▶ **Task to complete**
Give back exactly the lines from the one holding "lệ giữ chân.**" to the last line of the entries, both included, and nothing more.

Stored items
____________________
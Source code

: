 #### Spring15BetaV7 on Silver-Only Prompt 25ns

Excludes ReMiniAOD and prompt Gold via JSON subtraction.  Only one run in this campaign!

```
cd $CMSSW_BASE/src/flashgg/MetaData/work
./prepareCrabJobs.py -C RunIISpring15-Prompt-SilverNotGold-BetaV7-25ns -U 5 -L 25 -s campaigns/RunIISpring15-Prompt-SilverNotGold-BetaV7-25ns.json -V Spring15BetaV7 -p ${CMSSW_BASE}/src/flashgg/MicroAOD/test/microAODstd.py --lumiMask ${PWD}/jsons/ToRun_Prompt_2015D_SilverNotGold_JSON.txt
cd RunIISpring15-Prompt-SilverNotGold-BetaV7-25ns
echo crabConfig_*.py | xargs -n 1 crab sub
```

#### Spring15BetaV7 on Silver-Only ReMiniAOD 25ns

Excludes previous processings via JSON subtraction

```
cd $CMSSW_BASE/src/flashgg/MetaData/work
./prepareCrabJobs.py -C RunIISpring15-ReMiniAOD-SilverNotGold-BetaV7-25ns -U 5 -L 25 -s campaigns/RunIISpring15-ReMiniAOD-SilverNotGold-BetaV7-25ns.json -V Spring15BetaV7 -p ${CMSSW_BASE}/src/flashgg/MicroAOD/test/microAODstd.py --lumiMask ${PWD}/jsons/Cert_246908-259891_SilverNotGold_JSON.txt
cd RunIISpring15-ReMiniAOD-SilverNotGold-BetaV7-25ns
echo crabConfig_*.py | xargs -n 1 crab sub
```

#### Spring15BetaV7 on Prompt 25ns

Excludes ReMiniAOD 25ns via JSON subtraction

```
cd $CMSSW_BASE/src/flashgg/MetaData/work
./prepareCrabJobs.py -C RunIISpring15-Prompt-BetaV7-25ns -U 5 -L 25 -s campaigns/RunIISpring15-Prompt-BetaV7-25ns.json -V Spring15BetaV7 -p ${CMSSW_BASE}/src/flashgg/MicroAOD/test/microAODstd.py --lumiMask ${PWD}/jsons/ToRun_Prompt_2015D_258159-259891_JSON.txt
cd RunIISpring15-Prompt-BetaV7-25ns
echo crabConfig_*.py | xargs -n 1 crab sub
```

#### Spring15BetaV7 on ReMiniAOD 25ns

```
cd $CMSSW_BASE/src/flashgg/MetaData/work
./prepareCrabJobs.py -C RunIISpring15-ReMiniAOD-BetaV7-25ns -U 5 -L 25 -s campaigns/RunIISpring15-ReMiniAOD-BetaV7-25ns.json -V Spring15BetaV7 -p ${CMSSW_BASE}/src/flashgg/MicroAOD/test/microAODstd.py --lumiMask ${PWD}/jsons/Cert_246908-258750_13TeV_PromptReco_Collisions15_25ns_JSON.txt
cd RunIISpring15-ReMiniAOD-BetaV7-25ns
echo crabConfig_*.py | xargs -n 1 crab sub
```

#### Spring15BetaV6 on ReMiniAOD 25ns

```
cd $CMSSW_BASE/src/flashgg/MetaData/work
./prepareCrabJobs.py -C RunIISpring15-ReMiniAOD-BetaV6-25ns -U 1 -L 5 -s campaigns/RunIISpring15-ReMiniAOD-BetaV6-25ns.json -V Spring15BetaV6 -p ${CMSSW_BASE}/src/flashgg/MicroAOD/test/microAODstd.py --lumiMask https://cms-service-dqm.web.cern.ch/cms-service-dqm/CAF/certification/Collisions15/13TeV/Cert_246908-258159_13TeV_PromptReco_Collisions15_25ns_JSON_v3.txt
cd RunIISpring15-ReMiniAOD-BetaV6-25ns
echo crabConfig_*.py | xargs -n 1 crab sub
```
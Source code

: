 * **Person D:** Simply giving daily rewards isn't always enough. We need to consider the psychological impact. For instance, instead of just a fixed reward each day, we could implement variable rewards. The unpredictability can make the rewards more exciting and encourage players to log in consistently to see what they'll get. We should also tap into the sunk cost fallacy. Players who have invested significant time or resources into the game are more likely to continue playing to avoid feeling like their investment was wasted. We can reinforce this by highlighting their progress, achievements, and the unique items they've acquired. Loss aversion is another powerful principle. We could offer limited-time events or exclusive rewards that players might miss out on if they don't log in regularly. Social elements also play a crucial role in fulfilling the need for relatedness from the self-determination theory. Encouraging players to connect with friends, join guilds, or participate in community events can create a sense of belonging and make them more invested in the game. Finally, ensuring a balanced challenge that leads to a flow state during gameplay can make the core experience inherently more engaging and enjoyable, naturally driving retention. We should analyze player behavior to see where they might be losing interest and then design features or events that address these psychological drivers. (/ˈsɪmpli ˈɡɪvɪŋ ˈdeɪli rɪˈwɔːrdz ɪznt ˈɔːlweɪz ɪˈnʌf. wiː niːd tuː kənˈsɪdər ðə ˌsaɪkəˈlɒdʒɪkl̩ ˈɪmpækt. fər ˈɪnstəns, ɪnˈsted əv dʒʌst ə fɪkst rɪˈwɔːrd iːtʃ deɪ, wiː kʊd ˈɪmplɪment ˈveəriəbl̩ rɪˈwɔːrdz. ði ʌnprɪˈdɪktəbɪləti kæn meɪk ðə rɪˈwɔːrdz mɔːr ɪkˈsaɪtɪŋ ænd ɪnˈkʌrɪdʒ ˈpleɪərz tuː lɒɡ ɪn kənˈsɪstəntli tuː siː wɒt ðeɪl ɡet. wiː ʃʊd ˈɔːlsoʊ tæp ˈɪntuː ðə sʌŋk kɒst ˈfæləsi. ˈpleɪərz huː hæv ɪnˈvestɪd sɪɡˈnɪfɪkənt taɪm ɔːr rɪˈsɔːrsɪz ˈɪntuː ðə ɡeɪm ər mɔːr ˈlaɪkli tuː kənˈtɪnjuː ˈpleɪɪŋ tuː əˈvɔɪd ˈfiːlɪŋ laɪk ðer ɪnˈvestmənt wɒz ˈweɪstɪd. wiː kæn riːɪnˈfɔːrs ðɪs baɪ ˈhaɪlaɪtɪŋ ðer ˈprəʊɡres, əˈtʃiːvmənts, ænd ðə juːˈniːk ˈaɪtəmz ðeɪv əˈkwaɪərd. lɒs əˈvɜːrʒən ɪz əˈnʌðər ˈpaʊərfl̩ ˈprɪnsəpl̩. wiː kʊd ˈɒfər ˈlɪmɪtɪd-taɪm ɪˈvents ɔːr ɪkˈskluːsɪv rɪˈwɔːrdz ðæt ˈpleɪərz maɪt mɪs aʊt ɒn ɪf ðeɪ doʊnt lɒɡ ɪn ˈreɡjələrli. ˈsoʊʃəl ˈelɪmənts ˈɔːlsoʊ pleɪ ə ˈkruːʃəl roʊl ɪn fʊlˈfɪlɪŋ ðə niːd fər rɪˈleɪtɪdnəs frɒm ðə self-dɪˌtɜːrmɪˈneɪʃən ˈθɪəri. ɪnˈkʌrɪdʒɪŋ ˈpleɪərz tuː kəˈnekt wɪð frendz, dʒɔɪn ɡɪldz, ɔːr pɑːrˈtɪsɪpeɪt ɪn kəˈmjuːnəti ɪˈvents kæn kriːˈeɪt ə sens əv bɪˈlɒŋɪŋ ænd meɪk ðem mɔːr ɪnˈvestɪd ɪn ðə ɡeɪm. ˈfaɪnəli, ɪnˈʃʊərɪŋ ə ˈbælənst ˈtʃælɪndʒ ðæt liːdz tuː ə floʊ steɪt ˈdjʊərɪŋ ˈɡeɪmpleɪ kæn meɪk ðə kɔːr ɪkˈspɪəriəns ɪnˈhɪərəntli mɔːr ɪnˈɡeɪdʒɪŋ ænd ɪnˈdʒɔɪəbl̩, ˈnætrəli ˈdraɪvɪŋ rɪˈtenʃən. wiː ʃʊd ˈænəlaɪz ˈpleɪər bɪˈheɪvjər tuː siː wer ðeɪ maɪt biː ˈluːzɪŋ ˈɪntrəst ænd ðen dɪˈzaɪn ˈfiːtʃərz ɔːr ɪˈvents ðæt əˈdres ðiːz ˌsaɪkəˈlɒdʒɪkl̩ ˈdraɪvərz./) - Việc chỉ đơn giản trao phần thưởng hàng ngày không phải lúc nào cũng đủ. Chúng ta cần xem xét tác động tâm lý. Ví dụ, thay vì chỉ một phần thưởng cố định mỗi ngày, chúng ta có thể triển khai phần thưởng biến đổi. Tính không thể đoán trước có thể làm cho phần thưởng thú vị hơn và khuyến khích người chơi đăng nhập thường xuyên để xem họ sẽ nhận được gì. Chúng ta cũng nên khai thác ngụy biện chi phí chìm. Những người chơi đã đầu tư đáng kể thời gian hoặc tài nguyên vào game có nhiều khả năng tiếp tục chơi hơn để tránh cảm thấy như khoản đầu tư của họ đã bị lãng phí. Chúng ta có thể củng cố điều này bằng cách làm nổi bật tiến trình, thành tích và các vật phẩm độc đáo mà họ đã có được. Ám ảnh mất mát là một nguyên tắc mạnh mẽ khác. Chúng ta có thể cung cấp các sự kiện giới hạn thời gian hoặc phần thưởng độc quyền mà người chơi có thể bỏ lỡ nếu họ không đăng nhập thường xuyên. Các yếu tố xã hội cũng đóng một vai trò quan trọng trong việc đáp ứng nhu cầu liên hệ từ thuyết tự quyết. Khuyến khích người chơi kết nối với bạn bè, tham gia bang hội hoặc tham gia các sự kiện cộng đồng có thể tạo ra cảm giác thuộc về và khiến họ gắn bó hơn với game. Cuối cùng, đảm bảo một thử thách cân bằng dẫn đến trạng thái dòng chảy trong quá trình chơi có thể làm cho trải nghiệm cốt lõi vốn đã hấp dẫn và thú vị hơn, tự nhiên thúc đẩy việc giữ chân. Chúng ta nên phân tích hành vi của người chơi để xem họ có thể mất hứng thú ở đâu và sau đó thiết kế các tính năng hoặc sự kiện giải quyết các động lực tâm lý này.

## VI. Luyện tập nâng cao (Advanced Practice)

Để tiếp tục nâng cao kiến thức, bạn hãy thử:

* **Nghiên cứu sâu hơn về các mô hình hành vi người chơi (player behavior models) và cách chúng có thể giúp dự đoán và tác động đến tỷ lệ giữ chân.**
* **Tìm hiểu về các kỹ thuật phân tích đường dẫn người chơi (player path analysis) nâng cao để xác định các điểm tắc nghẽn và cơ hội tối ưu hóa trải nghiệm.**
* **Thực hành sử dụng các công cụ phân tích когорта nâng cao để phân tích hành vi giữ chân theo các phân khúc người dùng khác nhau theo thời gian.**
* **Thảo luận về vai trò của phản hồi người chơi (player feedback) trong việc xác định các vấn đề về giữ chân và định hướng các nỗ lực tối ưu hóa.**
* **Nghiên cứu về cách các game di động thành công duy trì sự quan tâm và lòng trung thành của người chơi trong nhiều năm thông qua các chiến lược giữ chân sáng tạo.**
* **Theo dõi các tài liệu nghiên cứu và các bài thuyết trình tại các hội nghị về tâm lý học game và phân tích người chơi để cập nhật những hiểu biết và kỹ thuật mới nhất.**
____________________
▶ **Result below**
* **Nghiên cứu sâu hơn về các mô hình hành vi người chơi (player behavior models) và cách chúng có thể giúp dự đoán và tác động đến tỷ lệ giữ chân.**
* **Tìm hiểu về các kỹ thuật phân tích đường dẫn người chơi (player path analysis) nâng cao để xác định các điểm tắc nghẽn và cơ hội tối ưu hóa trải nghiệm.**
* **Thực hành sử dụng các công cụ phân tích когорта nâng cao để phân tích hành vi giữ chân theo các phân khúc người dùng khác nhau theo thời gian.**
* **Thảo luận về vai trò của phản hồi người chơi (player feedback) trong việc xác định các vấn đề về giữ chân và định hướng các nỗ lực tối ưu hóa.**
* **Nghiên cứu về cách các game di động thành công duy trì sự quan tâm và lòng trung thành của người chơi trong nhiều năm thông qua các chiến lược giữ chân sáng tạo.**
* **Theo dõi các tài liệu nghiên cứu và các bài thuyết trình tại các hội nghị về tâm lý học game và phân tích người chơi để cập nhật những hiểu biết và kỹ thuật mới nhất.**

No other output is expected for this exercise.